What the task asks »
Gather all lines from the material that contain "create".

Source material »
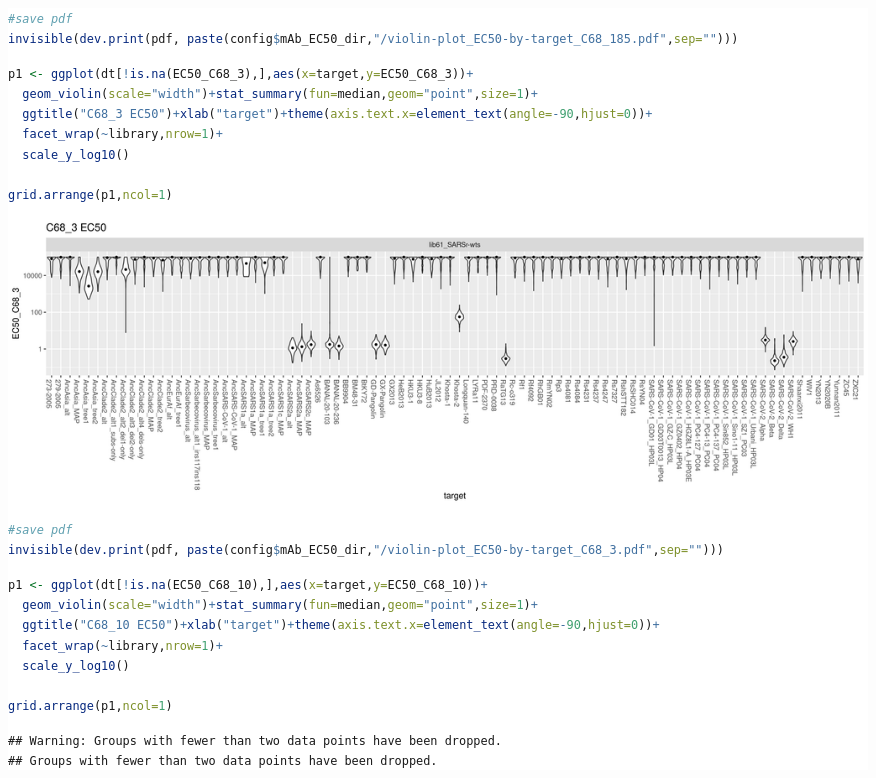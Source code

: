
 ``` r
#save pdf
invisible(dev.print(pdf, paste(config$mAb_EC50_dir,"/violin-plot_EC50-by-target_C68_185.pdf",sep="")))
```

``` r
p1 <- ggplot(dt[!is.na(EC50_C68_3),],aes(x=target,y=EC50_C68_3))+
  geom_violin(scale="width")+stat_summary(fun=median,geom="point",size=1)+
  ggtitle("C68_3 EC50")+xlab("target")+theme(axis.text.x=element_text(angle=-90,hjust=0))+
  facet_wrap(~library,nrow=1)+
  scale_y_log10()

grid.arrange(p1,ncol=1)
```

<img src="compute_EC50_files/figure-gfm/binding_distribution_vioplot_C68_3-1.png" style="display: block; margin: auto;" />

``` r
#save pdf
invisible(dev.print(pdf, paste(config$mAb_EC50_dir,"/violin-plot_EC50-by-target_C68_3.pdf",sep="")))
```

``` r
p1 <- ggplot(dt[!is.na(EC50_C68_10),],aes(x=target,y=EC50_C68_10))+
  geom_violin(scale="width")+stat_summary(fun=median,geom="point",size=1)+
  ggtitle("C68_10 EC50")+xlab("target")+theme(axis.text.x=element_text(angle=-90,hjust=0))+
  facet_wrap(~library,nrow=1)+
  scale_y_log10()

grid.arrange(p1,ncol=1)
```

    ## Warning: Groups with fewer than two data points have been dropped.
    ## Groups with fewer than two data points have been dropped.
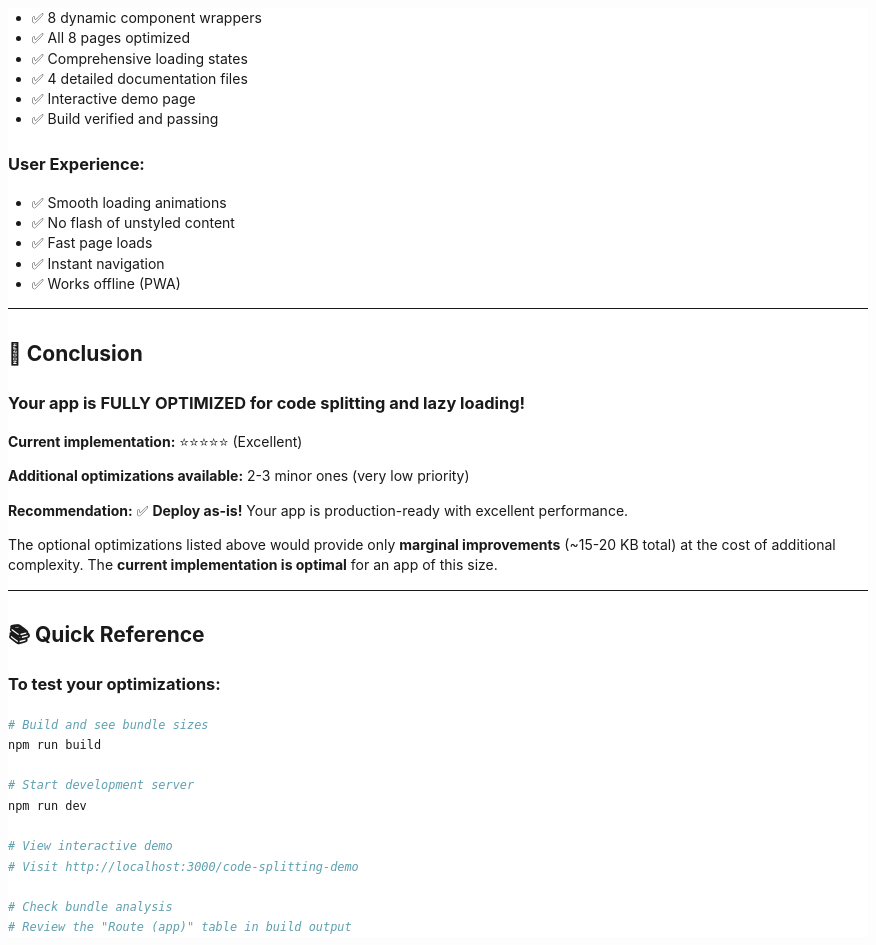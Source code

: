 - ✅ 8 dynamic component wrappers
- ✅ All 8 pages optimized
- ✅ Comprehensive loading states
- ✅ 4 detailed documentation files
- ✅ Interactive demo page
- ✅ Build verified and passing

### User Experience:

- ✅ Smooth loading animations
- ✅ No flash of unstyled content
- ✅ Fast page loads
- ✅ Instant navigation
- ✅ Works offline (PWA)

---

## 🏁 Conclusion

### Your app is **FULLY OPTIMIZED** for code splitting and lazy loading!

**Current implementation:** ⭐⭐⭐⭐⭐ (Excellent)

**Additional optimizations available:** 2-3 minor ones (very low priority)

**Recommendation:**
✅ **Deploy as-is!** Your app is production-ready with excellent performance.

The optional optimizations listed above would provide only **marginal improvements** (~15-20 KB total) at the cost of additional complexity. The **current implementation is optimal** for an app of this size.

---

## 📚 Quick Reference

### To test your optimizations:

```bash
# Build and see bundle sizes
npm run build

# Start development server
npm run dev

# View interactive demo
# Visit http://localhost:3000/code-splitting-demo

# Check bundle analysis
# Review the "Route (app)" table in build output
```
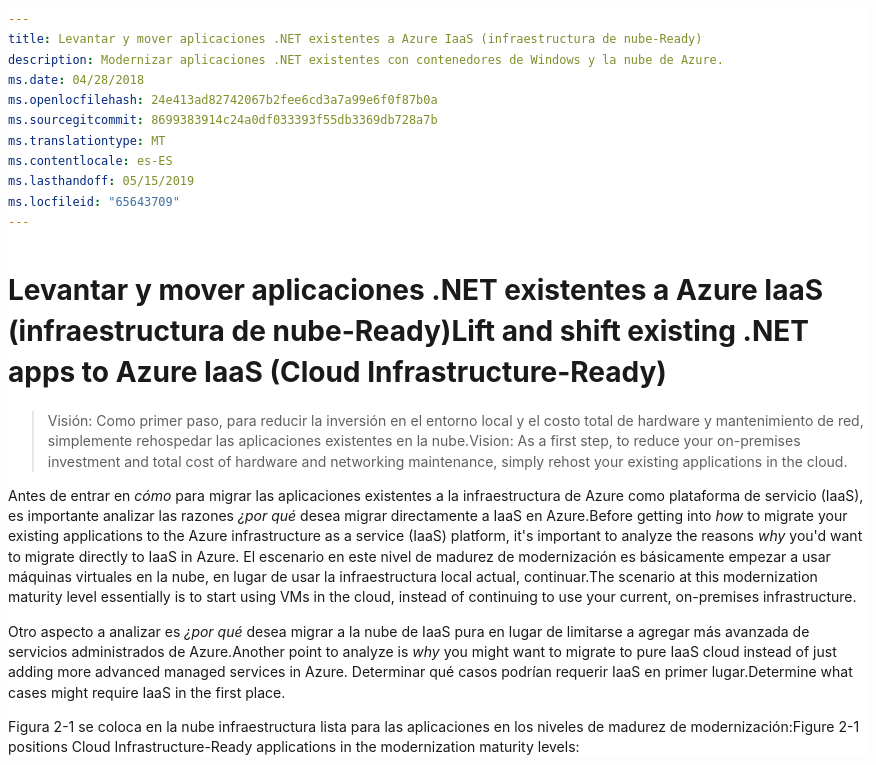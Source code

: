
 ```yaml
---
title: Levantar y mover aplicaciones .NET existentes a Azure IaaS (infraestructura de nube-Ready)
description: Modernizar aplicaciones .NET existentes con contenedores de Windows y la nube de Azure.
ms.date: 04/28/2018
ms.openlocfilehash: 24e413ad82742067b2fee6cd3a7a99e6f0f87b0a
ms.sourcegitcommit: 8699383914c24a0df033393f55db3369db728a7b
ms.translationtype: MT
ms.contentlocale: es-ES
ms.lasthandoff: 05/15/2019
ms.locfileid: "65643709"
---
```

# <a name="lift-and-shift-existing-net-apps-to-azure-iaas-cloud-infrastructure-ready"></a><span data-ttu-id="2b78a-103">Levantar y mover aplicaciones .NET existentes a Azure IaaS (infraestructura de nube-Ready)</span><span class="sxs-lookup"><span data-stu-id="2b78a-103">Lift and shift existing .NET apps to Azure IaaS (Cloud Infrastructure-Ready)</span></span>

> <span data-ttu-id="2b78a-104">Visión: Como primer paso, para reducir la inversión en el entorno local y el costo total de hardware y mantenimiento de red, simplemente rehospedar las aplicaciones existentes en la nube.</span><span class="sxs-lookup"><span data-stu-id="2b78a-104">Vision: As a first step, to reduce your on-premises investment and total cost of hardware and networking maintenance, simply rehost your existing applications in the cloud.</span></span>

<span data-ttu-id="2b78a-105">Antes de entrar en *cómo* para migrar las aplicaciones existentes a la infraestructura de Azure como plataforma de servicio (IaaS), es importante analizar las razones *¿por qué* desea migrar directamente a IaaS en Azure.</span><span class="sxs-lookup"><span data-stu-id="2b78a-105">Before getting into *how* to migrate your existing applications to the Azure infrastructure as a service (IaaS) platform, it's important to analyze the reasons *why* you'd want to migrate directly to IaaS in Azure.</span></span> <span data-ttu-id="2b78a-106">El escenario en este nivel de madurez de modernización es básicamente empezar a usar máquinas virtuales en la nube, en lugar de usar la infraestructura local actual, continuar.</span><span class="sxs-lookup"><span data-stu-id="2b78a-106">The scenario at this modernization maturity level essentially is to start using VMs in the cloud, instead of continuing to use your current, on-premises infrastructure.</span></span>

<span data-ttu-id="2b78a-107">Otro aspecto a analizar es *¿por qué* desea migrar a la nube de IaaS pura en lugar de limitarse a agregar más avanzada de servicios administrados de Azure.</span><span class="sxs-lookup"><span data-stu-id="2b78a-107">Another point to analyze is *why* you might want to migrate to pure IaaS cloud instead of just adding more advanced managed services in Azure.</span></span> <span data-ttu-id="2b78a-108">Determinar qué casos podrían requerir IaaS en primer lugar.</span><span class="sxs-lookup"><span data-stu-id="2b78a-108">Determine what cases might require IaaS in the first place.</span></span>

<span data-ttu-id="2b78a-109">Figura 2-1 se coloca en la nube infraestructura lista para las aplicaciones en los niveles de madurez de modernización:</span><span class="sxs-lookup"><span data-stu-id="2b78a-109">Figure 2-1 positions Cloud Infrastructure-Ready applications in the modernization maturity levels:</span></span>
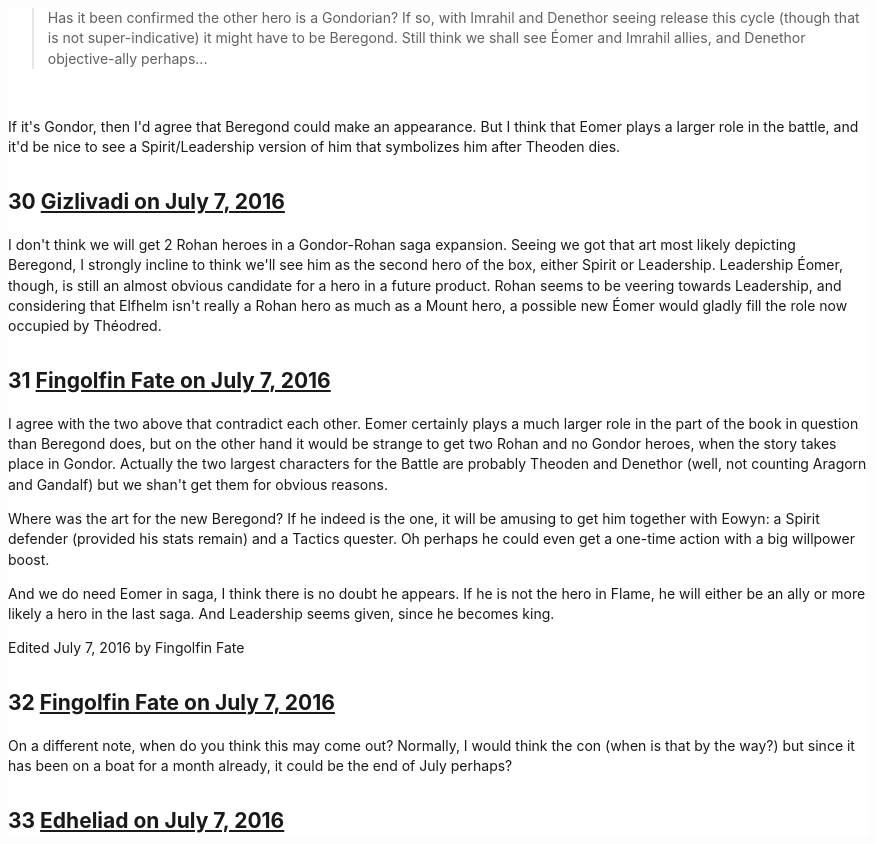 > Has it been confirmed the other hero is a Gondorian? If so, with Imrahil and Denethor seeing release this cycle (though that is not super-indicative) it might have to be Beregond. Still think we shall see Éomer and Imrahil allies, and Denethor objective-ally perhaps...

 

If it's Gondor, then I'd agree that Beregond could make an appearance. But I think that Eomer plays a larger role in the battle, and it'd be nice to see a Spirit/Leadership version of him that symbolizes him after Theoden dies.

## 30 [Gizlivadi on July 7, 2016](https://community.fantasyflightgames.com/topic/223799-battle-of-the-pellonor-fields/?do=findComment&comment=2298898)

I don't think we will get 2 Rohan heroes in a Gondor-Rohan saga expansion. Seeing we got that art most likely depicting Beregond, I strongly incline to think we'll see him as the second hero of the box, either Spirit or Leadership. Leadership Éomer, though, is still an almost obvious candidate for a hero in a future product. Rohan seems to be veering towards Leadership, and considering that Elfhelm isn't really a Rohan hero as much as a Mount hero, a possible new Éomer would gladly fill the role now occupied by Théodred.

## 31 [Fingolfin Fate on July 7, 2016](https://community.fantasyflightgames.com/topic/223799-battle-of-the-pellonor-fields/?do=findComment&comment=2299018)

I agree with the two above that contradict each other. Eomer certainly plays a much larger role in the part of the book in question than Beregond does, but on the other hand it would be strange to get two Rohan and no Gondor heroes, when the story takes place in Gondor. Actually the two largest characters for the Battle are probably Theoden and Denethor (well, not counting Aragorn and Gandalf) but we shan't get them for obvious reasons.

Where was the art for the new Beregond? If he indeed is the one, it will be amusing to get him together with Eowyn: a Spirit defender (provided his stats remain) and a Tactics quester. Oh perhaps he could even get a one-time action with a big willpower boost.

And we do need Eomer in saga, I think there is no doubt he appears. If he is not the hero in Flame, he will either be an ally or more likely a hero in the last saga. And Leadership seems given, since he becomes king.

Edited July 7, 2016 by Fingolfin Fate

## 32 [Fingolfin Fate on July 7, 2016](https://community.fantasyflightgames.com/topic/223799-battle-of-the-pellonor-fields/?do=findComment&comment=2299076)

On a different note, when do you think this may come out? Normally, I would think the con (when is that by the way?) but since it has been on a boat for a month already, it could be the end of July perhaps?

## 33 [Edheliad on July 7, 2016](https://community.fantasyflightgames.com/topic/223799-battle-of-the-pellonor-fields/?do=findComment&comment=2299147)
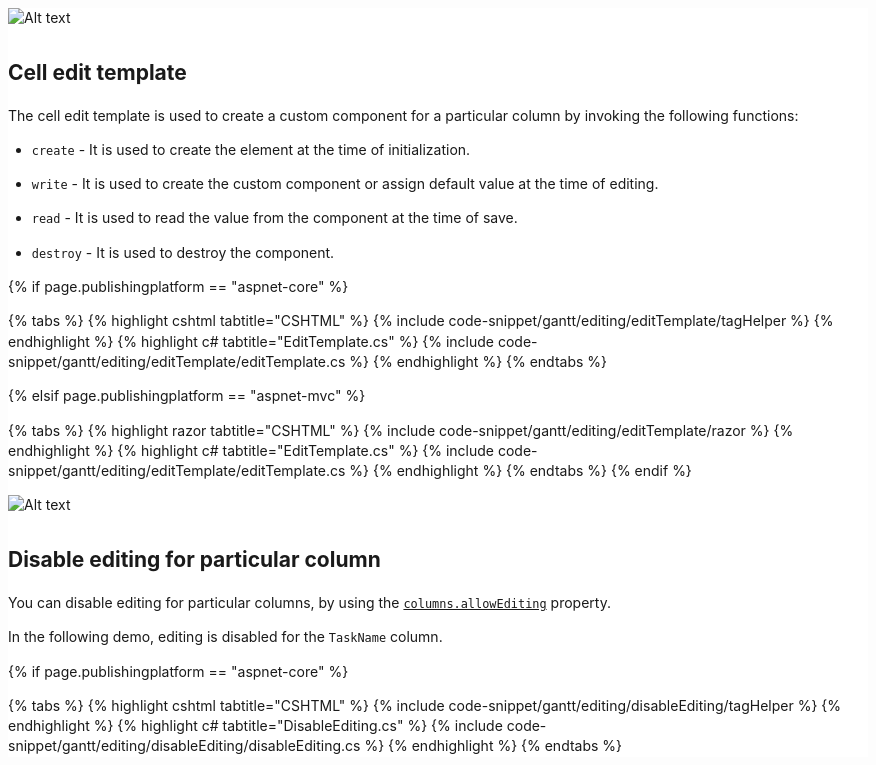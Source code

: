 

![Alt text](images/editParams.png)

## Cell edit template

The cell edit template is used to create a custom component for a particular column by invoking the following functions:

* `create` - It is used to create the element at the time of initialization.

* `write` - It is used to create the custom component or assign default value at the time of editing.

* `read` - It is used to read the value from the component at the time of save.

* `destroy` - It is used to destroy the component.

{% if page.publishingplatform == "aspnet-core" %}

{% tabs %}
{% highlight cshtml tabtitle="CSHTML" %}
{% include code-snippet/gantt/editing/editTemplate/tagHelper %}
{% endhighlight %}
{% highlight c# tabtitle="EditTemplate.cs" %}
{% include code-snippet/gantt/editing/editTemplate/editTemplate.cs %}
{% endhighlight %}
{% endtabs %}

{% elsif page.publishingplatform == "aspnet-mvc" %}

{% tabs %}
{% highlight razor tabtitle="CSHTML" %}
{% include code-snippet/gantt/editing/editTemplate/razor %}
{% endhighlight %}
{% highlight c# tabtitle="EditTemplate.cs" %}
{% include code-snippet/gantt/editing/editTemplate/editTemplate.cs %}
{% endhighlight %}
{% endtabs %}
{% endif %}



![Alt text](images/editTemplate.png)

## Disable editing for particular column

You can disable editing for particular columns, by using the [`columns.allowEditing`](https://help.syncfusion.com/cr/aspnetcore-js2/Syncfusion.EJ2.Gantt.GanttColumn.html#Syncfusion_EJ2_Gantt_GanttColumn_AllowEditing) property.

In the following demo, editing is disabled for the `TaskName` column.

{% if page.publishingplatform == "aspnet-core" %}

{% tabs %}
{% highlight cshtml tabtitle="CSHTML" %}
{% include code-snippet/gantt/editing/disableEditing/tagHelper %}
{% endhighlight %}
{% highlight c# tabtitle="DisableEditing.cs" %}
{% include code-snippet/gantt/editing/disableEditing/disableEditing.cs %}
{% endhighlight %}
{% endtabs %}
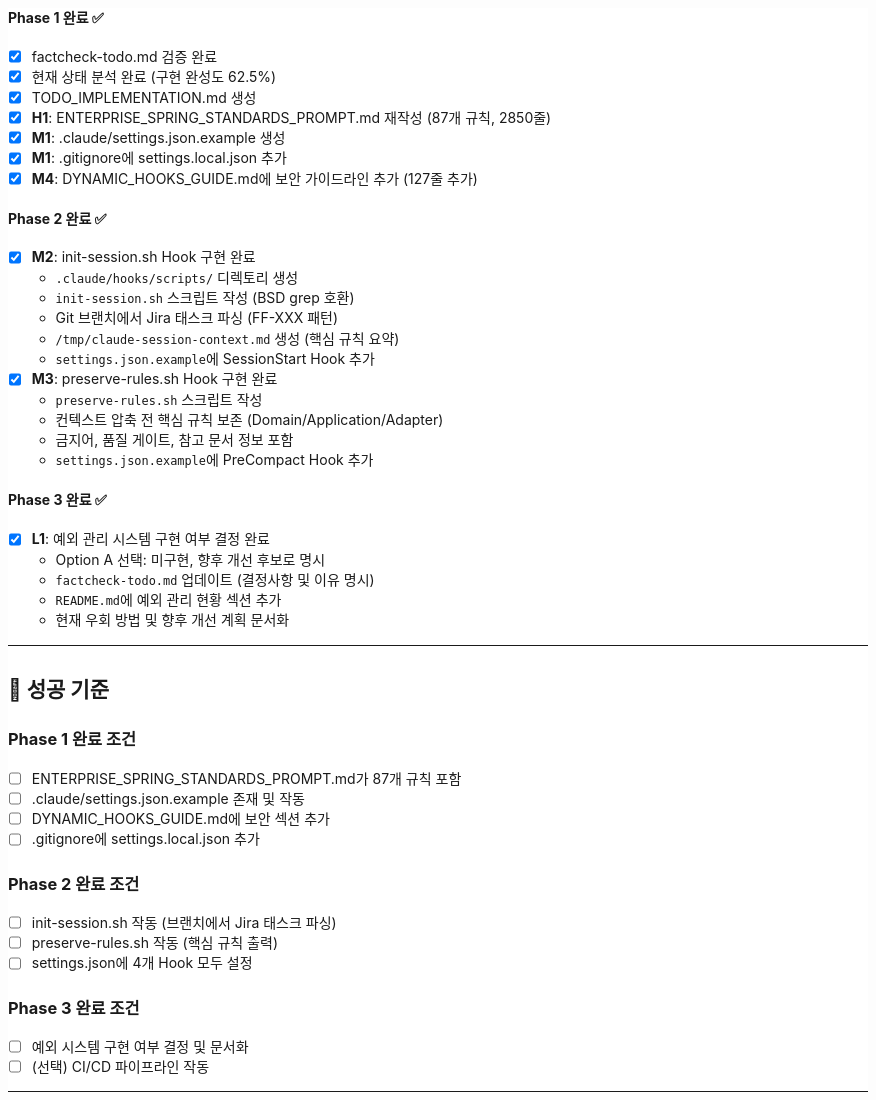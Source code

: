 #### Phase 1 완료 ✅
- [x] factcheck-todo.md 검증 완료
- [x] 현재 상태 분석 완료 (구현 완성도 62.5%)
- [x] TODO_IMPLEMENTATION.md 생성
- [x] **H1**: ENTERPRISE_SPRING_STANDARDS_PROMPT.md 재작성 (87개 규칙, 2850줄)
- [x] **M1**: .claude/settings.json.example 생성
- [x] **M1**: .gitignore에 settings.local.json 추가
- [x] **M4**: DYNAMIC_HOOKS_GUIDE.md에 보안 가이드라인 추가 (127줄 추가)

#### Phase 2 완료 ✅
- [x] **M2**: init-session.sh Hook 구현 완료
  - `.claude/hooks/scripts/` 디렉토리 생성
  - `init-session.sh` 스크립트 작성 (BSD grep 호환)
  - Git 브랜치에서 Jira 태스크 파싱 (FF-XXX 패턴)
  - `/tmp/claude-session-context.md` 생성 (핵심 규칙 요약)
  - `settings.json.example`에 SessionStart Hook 추가
- [x] **M3**: preserve-rules.sh Hook 구현 완료
  - `preserve-rules.sh` 스크립트 작성
  - 컨텍스트 압축 전 핵심 규칙 보존 (Domain/Application/Adapter)
  - 금지어, 품질 게이트, 참고 문서 정보 포함
  - `settings.json.example`에 PreCompact Hook 추가

#### Phase 3 완료 ✅
- [x] **L1**: 예외 관리 시스템 구현 여부 결정 완료
  - Option A 선택: 미구현, 향후 개선 후보로 명시
  - `factcheck-todo.md` 업데이트 (결정사항 및 이유 명시)
  - `README.md`에 예외 관리 현황 섹션 추가
  - 현재 우회 방법 및 향후 개선 계획 문서화

---

## 🎯 성공 기준

### Phase 1 완료 조건
- [ ] ENTERPRISE_SPRING_STANDARDS_PROMPT.md가 87개 규칙 포함
- [ ] .claude/settings.json.example 존재 및 작동
- [ ] DYNAMIC_HOOKS_GUIDE.md에 보안 섹션 추가
- [ ] .gitignore에 settings.local.json 추가

### Phase 2 완료 조건
- [ ] init-session.sh 작동 (브랜치에서 Jira 태스크 파싱)
- [ ] preserve-rules.sh 작동 (핵심 규칙 출력)
- [ ] settings.json에 4개 Hook 모두 설정

### Phase 3 완료 조건
- [ ] 예외 시스템 구현 여부 결정 및 문서화
- [ ] (선택) CI/CD 파이프라인 작동

---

Response to this task »
The cell edit template is used to create a custom component for a particular column by invoking the following functions:
* `create` - It is used to create the element at the time of initialization.
* `write` - It is used to create the custom component or assign default value at the time of editing.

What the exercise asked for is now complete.